Task details: An exact repetition of the listing is required.

*** Opening Data supplied ***

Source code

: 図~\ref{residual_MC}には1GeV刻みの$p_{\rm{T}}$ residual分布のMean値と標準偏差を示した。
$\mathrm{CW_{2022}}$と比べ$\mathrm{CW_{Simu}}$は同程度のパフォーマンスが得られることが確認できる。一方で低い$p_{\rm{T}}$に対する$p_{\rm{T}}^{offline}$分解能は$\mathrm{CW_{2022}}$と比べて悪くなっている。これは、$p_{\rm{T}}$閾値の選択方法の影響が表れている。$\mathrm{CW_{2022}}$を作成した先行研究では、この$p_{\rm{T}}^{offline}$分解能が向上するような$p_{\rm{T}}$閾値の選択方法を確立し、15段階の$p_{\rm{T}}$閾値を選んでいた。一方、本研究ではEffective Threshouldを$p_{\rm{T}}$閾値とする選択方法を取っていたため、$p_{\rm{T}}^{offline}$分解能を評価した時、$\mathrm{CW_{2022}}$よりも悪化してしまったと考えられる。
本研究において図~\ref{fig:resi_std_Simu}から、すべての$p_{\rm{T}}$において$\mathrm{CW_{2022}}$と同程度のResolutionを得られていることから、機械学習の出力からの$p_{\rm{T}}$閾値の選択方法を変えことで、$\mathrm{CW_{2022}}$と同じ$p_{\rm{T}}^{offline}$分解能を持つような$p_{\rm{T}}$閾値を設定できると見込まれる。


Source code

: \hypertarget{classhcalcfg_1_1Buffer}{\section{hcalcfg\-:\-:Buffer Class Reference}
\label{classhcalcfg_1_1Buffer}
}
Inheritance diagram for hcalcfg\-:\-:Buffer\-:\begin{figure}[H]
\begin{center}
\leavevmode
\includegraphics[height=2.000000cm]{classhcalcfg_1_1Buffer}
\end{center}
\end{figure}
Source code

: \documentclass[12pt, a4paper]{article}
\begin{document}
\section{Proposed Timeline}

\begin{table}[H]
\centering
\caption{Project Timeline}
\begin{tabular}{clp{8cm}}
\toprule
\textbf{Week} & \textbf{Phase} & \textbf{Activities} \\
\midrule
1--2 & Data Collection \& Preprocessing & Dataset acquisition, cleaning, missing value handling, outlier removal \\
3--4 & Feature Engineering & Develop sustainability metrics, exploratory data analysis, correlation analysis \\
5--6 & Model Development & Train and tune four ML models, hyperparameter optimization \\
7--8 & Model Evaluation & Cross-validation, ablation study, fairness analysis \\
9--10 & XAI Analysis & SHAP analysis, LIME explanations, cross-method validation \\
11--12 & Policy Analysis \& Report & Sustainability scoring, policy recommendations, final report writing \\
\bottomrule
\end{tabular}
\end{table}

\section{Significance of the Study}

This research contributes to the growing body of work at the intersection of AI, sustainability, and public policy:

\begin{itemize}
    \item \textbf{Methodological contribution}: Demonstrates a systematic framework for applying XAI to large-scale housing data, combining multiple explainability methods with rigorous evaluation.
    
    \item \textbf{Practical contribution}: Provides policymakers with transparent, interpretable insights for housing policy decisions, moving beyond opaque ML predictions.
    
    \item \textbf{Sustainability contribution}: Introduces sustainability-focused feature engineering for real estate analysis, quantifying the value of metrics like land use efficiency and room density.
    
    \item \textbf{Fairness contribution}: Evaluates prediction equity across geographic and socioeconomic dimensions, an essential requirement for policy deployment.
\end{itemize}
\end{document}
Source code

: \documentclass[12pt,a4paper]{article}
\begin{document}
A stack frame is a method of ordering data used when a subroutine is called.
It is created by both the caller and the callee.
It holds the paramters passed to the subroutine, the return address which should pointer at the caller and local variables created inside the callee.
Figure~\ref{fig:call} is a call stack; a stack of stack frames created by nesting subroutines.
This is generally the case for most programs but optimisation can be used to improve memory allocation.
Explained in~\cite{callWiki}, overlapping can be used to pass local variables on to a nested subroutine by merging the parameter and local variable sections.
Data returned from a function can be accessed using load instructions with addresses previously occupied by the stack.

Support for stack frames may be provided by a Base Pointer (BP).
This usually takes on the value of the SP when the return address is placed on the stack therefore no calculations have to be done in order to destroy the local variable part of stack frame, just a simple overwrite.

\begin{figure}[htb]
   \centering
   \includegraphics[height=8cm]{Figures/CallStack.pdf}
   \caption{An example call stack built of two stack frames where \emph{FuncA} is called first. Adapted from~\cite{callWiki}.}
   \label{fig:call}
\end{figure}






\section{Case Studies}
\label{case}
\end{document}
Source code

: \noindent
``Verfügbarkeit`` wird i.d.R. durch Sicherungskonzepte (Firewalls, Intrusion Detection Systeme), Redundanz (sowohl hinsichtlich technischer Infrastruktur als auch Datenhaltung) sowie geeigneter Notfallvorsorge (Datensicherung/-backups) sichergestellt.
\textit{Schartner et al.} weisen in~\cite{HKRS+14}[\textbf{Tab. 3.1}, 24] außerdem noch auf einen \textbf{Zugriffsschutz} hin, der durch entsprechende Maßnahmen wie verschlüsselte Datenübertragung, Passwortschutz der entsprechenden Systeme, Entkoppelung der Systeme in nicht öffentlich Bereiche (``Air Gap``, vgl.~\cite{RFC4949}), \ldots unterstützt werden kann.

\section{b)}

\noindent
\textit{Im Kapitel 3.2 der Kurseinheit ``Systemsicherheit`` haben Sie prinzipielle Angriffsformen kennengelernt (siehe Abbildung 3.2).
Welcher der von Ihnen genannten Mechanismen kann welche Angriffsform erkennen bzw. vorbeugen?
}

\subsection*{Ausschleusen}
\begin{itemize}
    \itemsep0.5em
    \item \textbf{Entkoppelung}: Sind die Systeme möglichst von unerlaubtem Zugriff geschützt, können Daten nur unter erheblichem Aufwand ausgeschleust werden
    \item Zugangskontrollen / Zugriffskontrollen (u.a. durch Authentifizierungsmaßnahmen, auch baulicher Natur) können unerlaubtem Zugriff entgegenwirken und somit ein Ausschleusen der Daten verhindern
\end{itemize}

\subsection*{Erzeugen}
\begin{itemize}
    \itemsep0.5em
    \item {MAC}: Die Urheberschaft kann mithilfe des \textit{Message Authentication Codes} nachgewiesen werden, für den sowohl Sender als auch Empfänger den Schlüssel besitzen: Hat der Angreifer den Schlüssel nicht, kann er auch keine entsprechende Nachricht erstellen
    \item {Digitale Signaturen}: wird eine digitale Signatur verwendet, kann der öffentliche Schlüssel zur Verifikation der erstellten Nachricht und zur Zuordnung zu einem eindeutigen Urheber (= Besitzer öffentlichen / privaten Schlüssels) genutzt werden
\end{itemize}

*** Closing Data supplied ***

Answer box:
Source code

: 図~\ref{residual_MC}には1GeV刻みの$p_{\rm{T}}$ residual分布のMean値と標準偏差を示した。
$\mathrm{CW_{2022}}$と比べ$\mathrm{CW_{Simu}}$は同程度のパフォーマンスが得られることが確認できる。一方で低い$p_{\rm{T}}$に対する$p_{\rm{T}}^{offline}$分解能は$\mathrm{CW_{2022}}$と比べて悪くなっている。これは、$p_{\rm{T}}$閾値の選択方法の影響が表れている。$\mathrm{CW_{2022}}$を作成した先行研究では、この$p_{\rm{T}}^{offline}$分解能が向上するような$p_{\rm{T}}$閾値の選択方法を確立し、15段階の$p_{\rm{T}}$閾値を選んでいた。一方、本研究ではEffective Threshouldを$p_{\rm{T}}$閾値とする選択方法を取っていたため、$p_{\rm{T}}^{offline}$分解能を評価した時、$\mathrm{CW_{2022}}$よりも悪化してしまったと考えられる。
本研究において図~\ref{fig:resi_std_Simu}から、すべての$p_{\rm{T}}$において$\mathrm{CW_{2022}}$と同程度のResolutionを得られていることから、機械学習の出力からの$p_{\rm{T}}$閾値の選択方法を変えことで、$\mathrm{CW_{2022}}$と同じ$p_{\rm{T}}^{offline}$分解能を持つような$p_{\rm{T}}$閾値を設定できると見込まれる。


Source code

: \hypertarget{classhcalcfg_1_1Buffer}{\section{hcalcfg\-:\-:Buffer Class Reference}
\label{classhcalcfg_1_1Buffer}
}
Inheritance diagram for hcalcfg\-:\-:Buffer\-:\begin{figure}[H]
\begin{center}
\leavevmode
\includegraphics[height=2.000000cm]{classhcalcfg_1_1Buffer}
\end{center}
\end{figure}
Source code

: \documentclass[12pt, a4paper]{article}
\begin{document}
\section{Proposed Timeline}

\begin{table}[H]
\centering
\caption{Project Timeline}
\begin{tabular}{clp{8cm}}
\toprule
\textbf{Week} & \textbf{Phase} & \textbf{Activities} \\
\midrule
1--2 & Data Collection \& Preprocessing & Dataset acquisition, cleaning, missing value handling, outlier removal \\
3--4 & Feature Engineering & Develop sustainability metrics, exploratory data analysis, correlation analysis \\
5--6 & Model Development & Train and tune four ML models, hyperparameter optimization \\
7--8 & Model Evaluation & Cross-validation, ablation study, fairness analysis \\
9--10 & XAI Analysis & SHAP analysis, LIME explanations, cross-method validation \\
11--12 & Policy Analysis \& Report & Sustainability scoring, policy recommendations, final report writing \\
\bottomrule
\end{tabular}
\end{table}

\section{Significance of the Study}

This research contributes to the growing body of work at the intersection of AI, sustainability, and public policy:

\begin{itemize}
    \item \textbf{Methodological contribution}: Demonstrates a systematic framework for applying XAI to large-scale housing data, combining multiple explainability methods with rigorous evaluation.
    
    \item \textbf{Practical contribution}: Provides policymakers with transparent, interpretable insights for housing policy decisions, moving beyond opaque ML predictions.
    
    \item \textbf{Sustainability contribution}: Introduces sustainability-focused feature engineering for real estate analysis, quantifying the value of metrics like land use efficiency and room density.
    
    \item \textbf{Fairness contribution}: Evaluates prediction equity across geographic and socioeconomic dimensions, an essential requirement for policy deployment.
\end{itemize}
\end{document}
Source code

: \documentclass[12pt,a4paper]{article}
\begin{document}
A stack frame is a method of ordering data used when a subroutine is called.
It is created by both the caller and the callee.
It holds the paramters passed to the subroutine, the return address which should pointer at the caller and local variables created inside the callee.
Figure~\ref{fig:call} is a call stack; a stack of stack frames created by nesting subroutines.
This is generally the case for most programs but optimisation can be used to improve memory allocation.
Explained in~\cite{callWiki}, overlapping can be used to pass local variables on to a nested subroutine by merging the parameter and local variable sections.
Data returned from a function can be accessed using load instructions with addresses previously occupied by the stack.

Support for stack frames may be provided by a Base Pointer (BP).
This usually takes on the value of the SP when the return address is placed on the stack therefore no calculations have to be done in order to destroy the local variable part of stack frame, just a simple overwrite.

\begin{figure}[htb]
   \centering
   \includegraphics[height=8cm]{Figures/CallStack.pdf}
   \caption{An example call stack built of two stack frames where \emph{FuncA} is called first. Adapted from~\cite{callWiki}.}
   \label{fig:call}
\end{figure}






\section{Case Studies}
\label{case}
\end{document}
Source code

: \noindent
``Verfügbarkeit`` wird i.d.R. durch Sicherungskonzepte (Firewalls, Intrusion Detection Systeme), Redundanz (sowohl hinsichtlich technischer Infrastruktur als auch Datenhaltung) sowie geeigneter Notfallvorsorge (Datensicherung/-backups) sichergestellt.
\textit{Schartner et al.} weisen in~\cite{HKRS+14}[\textbf{Tab. 3.1}, 24] außerdem noch auf einen \textbf{Zugriffsschutz} hin, der durch entsprechende Maßnahmen wie verschlüsselte Datenübertragung, Passwortschutz der entsprechenden Systeme, Entkoppelung der Systeme in nicht öffentlich Bereiche (``Air Gap``, vgl.~\cite{RFC4949}), \ldots unterstützt werden kann.

\section{b)}

\noindent
\textit{Im Kapitel 3.2 der Kurseinheit ``Systemsicherheit`` haben Sie prinzipielle Angriffsformen kennengelernt (siehe Abbildung 3.2).
Welcher der von Ihnen genannten Mechanismen kann welche Angriffsform erkennen bzw. vorbeugen?
}

\subsection*{Ausschleusen}
\begin{itemize}
    \itemsep0.5em
    \item \textbf{Entkoppelung}: Sind die Systeme möglichst von unerlaubtem Zugriff geschützt, können Daten nur unter erheblichem Aufwand ausgeschleust werden
    \item Zugangskontrollen / Zugriffskontrollen (u.a. durch Authentifizierungsmaßnahmen, auch baulicher Natur) können unerlaubtem Zugriff entgegenwirken und somit ein Ausschleusen der Daten verhindern
\end{itemize}

\subsection*{Erzeugen}
\begin{itemize}
    \itemsep0.5em
    \item {MAC}: Die Urheberschaft kann mithilfe des \textit{Message Authentication Codes} nachgewiesen werden, für den sowohl Sender als auch Empfänger den Schlüssel besitzen: Hat der Angreifer den Schlüssel nicht, kann er auch keine entsprechende Nachricht erstellen
    \item {Digitale Signaturen}: wird eine digitale Signatur verwendet, kann der öffentliche Schlüssel zur Verifikation der erstellten Nachricht und zur Zuordnung zu einem eindeutigen Urheber (= Besitzer öffentlichen / privaten Schlüssels) genutzt werden
\end{itemize}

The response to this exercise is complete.